■ REQUIRED ACTION ■
Count the lines below holding "files" and answer with that number only.

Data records
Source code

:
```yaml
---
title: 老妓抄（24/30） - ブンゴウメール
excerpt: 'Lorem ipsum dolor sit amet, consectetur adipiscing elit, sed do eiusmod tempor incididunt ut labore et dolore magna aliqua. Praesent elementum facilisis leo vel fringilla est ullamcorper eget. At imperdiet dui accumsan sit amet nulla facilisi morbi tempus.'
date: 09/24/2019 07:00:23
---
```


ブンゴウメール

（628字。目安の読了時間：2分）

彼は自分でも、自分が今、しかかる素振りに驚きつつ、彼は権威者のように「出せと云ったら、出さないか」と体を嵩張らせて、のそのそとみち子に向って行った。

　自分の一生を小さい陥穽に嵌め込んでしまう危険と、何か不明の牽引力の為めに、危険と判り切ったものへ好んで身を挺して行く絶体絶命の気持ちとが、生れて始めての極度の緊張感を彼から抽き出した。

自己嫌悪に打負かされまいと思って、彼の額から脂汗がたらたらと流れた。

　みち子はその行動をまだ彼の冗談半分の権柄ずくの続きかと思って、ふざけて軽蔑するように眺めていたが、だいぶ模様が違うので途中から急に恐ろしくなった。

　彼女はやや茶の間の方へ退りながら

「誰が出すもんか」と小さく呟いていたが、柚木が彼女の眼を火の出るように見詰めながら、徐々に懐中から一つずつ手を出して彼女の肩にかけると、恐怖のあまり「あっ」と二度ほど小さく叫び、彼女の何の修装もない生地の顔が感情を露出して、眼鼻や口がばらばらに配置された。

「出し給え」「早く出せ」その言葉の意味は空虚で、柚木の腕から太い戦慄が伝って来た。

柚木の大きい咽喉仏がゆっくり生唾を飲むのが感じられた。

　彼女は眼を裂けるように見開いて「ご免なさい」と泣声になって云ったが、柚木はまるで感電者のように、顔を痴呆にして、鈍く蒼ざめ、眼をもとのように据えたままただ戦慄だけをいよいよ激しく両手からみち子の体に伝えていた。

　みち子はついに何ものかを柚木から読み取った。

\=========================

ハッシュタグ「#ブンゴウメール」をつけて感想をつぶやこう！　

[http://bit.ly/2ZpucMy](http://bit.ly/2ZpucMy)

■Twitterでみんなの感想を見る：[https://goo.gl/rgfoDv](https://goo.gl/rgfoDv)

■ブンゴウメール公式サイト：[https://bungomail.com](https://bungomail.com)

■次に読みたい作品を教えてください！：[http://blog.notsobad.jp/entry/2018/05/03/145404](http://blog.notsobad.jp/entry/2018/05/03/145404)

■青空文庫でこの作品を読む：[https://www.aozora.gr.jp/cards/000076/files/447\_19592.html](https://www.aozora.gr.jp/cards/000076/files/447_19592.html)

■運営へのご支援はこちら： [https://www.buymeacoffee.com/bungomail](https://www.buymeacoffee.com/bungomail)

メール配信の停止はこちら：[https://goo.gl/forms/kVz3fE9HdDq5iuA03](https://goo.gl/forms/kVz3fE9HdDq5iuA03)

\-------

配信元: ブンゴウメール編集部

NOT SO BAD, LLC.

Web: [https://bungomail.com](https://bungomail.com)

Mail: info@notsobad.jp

...

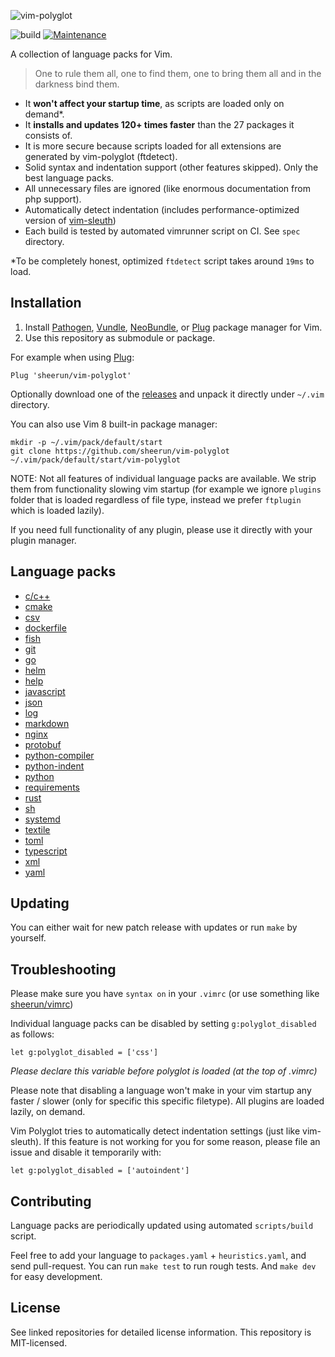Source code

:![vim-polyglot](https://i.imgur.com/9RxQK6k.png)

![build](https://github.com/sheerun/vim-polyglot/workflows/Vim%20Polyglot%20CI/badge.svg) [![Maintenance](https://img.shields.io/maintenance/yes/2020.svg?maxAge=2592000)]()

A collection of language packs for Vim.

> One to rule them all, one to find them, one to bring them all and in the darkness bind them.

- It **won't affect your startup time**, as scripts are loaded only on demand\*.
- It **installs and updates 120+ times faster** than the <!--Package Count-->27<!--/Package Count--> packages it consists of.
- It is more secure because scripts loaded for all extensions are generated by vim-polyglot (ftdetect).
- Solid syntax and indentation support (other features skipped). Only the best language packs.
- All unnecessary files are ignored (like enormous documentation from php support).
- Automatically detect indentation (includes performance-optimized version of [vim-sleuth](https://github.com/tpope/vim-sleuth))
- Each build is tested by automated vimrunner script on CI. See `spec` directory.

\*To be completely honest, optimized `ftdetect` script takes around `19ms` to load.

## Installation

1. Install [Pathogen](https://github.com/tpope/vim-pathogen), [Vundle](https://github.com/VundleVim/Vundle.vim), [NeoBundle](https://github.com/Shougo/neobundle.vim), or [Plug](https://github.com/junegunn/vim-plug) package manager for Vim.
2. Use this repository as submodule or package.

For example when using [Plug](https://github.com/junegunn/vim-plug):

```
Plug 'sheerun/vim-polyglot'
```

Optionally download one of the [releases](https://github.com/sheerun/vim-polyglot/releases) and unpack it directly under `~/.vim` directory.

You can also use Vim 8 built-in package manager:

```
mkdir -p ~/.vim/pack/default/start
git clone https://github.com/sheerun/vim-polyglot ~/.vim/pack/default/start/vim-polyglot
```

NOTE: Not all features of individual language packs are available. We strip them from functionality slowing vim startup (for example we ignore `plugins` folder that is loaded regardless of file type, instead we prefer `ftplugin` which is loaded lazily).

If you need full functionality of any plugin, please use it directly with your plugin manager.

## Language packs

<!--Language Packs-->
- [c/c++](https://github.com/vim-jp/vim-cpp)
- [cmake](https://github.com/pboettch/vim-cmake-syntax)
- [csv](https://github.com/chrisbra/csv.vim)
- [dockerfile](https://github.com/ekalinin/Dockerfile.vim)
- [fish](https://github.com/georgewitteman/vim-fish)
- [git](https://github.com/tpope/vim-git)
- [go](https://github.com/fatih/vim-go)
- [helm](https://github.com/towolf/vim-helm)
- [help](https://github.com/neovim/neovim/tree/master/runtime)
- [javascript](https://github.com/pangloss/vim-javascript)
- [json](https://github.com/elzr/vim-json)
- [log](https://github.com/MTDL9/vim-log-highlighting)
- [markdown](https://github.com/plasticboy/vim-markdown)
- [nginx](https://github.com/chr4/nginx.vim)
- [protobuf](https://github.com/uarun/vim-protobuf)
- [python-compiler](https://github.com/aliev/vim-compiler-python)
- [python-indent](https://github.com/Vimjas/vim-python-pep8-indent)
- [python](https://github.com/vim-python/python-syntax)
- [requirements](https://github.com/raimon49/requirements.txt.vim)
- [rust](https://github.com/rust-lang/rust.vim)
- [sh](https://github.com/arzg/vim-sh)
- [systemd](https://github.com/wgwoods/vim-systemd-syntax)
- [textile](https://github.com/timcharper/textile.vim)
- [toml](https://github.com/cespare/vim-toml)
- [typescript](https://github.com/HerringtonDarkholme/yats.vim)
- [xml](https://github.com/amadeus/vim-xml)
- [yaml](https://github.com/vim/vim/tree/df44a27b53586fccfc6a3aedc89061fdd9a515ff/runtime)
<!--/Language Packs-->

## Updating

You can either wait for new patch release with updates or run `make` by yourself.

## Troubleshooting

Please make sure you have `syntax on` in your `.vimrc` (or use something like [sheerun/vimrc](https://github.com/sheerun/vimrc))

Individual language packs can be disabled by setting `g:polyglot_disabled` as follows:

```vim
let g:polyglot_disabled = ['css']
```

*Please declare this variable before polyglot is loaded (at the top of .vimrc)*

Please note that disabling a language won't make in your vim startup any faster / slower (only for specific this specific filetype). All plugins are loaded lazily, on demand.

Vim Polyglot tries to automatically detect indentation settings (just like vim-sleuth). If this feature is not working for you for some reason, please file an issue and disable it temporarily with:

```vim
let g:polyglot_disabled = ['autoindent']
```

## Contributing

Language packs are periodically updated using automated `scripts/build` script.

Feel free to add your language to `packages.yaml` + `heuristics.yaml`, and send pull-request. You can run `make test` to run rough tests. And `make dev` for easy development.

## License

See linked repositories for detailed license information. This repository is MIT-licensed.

--

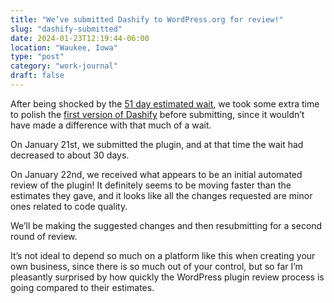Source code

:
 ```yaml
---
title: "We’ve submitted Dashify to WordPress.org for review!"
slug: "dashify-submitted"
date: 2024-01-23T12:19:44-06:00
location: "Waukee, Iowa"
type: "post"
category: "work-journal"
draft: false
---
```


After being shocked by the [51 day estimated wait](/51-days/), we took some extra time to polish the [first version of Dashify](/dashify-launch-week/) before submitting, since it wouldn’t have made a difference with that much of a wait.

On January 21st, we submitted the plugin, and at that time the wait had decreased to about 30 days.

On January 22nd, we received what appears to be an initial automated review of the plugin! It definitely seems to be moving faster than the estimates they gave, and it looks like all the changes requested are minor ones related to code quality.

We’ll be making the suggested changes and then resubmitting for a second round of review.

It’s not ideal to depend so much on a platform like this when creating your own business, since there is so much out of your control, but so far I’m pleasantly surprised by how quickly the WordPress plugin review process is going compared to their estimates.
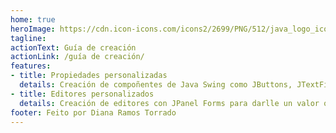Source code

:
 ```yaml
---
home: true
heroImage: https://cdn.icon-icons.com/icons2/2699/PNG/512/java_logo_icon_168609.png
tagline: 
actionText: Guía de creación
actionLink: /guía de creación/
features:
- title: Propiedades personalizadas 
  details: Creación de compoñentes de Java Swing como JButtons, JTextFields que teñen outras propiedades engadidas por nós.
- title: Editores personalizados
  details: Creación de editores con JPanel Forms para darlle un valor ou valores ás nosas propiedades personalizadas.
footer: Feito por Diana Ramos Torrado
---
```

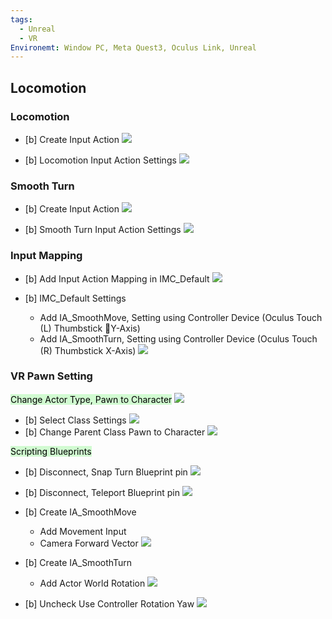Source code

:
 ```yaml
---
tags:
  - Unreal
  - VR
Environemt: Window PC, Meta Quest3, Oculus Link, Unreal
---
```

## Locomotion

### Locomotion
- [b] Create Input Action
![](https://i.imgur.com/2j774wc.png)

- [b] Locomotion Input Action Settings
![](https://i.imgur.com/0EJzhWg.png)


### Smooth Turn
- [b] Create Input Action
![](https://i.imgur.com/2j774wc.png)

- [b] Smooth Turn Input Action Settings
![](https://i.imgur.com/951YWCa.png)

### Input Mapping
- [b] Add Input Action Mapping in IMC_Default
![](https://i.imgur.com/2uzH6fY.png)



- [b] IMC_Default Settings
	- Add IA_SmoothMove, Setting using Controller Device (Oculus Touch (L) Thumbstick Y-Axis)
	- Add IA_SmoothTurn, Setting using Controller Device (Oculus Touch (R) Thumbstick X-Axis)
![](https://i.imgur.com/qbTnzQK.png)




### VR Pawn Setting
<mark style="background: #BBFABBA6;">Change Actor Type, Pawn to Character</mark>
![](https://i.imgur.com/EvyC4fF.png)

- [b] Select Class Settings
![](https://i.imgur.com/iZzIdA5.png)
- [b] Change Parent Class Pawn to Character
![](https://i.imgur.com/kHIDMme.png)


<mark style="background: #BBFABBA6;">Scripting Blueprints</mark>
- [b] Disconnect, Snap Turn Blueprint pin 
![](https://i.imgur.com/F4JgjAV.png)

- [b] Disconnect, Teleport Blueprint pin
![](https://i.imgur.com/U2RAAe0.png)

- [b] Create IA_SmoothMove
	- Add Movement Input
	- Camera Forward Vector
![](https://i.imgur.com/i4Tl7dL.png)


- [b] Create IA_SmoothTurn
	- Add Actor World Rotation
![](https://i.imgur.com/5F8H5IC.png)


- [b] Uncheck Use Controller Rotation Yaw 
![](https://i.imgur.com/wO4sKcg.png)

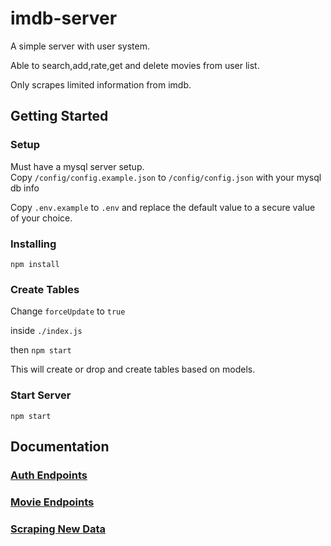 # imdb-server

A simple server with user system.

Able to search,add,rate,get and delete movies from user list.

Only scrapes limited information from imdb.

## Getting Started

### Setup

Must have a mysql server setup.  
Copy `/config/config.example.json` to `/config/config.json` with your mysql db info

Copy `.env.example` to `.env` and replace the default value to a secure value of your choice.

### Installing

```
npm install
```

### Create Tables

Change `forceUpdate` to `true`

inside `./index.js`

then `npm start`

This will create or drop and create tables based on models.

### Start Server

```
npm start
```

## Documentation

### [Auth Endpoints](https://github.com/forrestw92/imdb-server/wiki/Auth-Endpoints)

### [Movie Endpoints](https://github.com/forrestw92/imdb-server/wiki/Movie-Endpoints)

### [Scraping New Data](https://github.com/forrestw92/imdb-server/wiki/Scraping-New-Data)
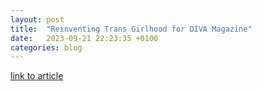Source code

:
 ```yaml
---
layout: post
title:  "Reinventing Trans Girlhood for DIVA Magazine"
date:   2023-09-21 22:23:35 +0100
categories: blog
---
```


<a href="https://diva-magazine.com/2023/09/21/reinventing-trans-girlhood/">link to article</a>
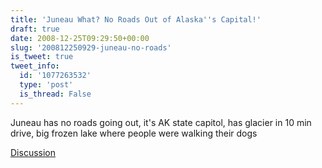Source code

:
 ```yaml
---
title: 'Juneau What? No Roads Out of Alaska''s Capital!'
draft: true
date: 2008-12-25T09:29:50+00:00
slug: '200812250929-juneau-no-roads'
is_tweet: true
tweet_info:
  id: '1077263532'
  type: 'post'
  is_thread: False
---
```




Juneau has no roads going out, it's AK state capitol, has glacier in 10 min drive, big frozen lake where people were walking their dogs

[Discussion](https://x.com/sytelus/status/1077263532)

■ ANSWER ■
2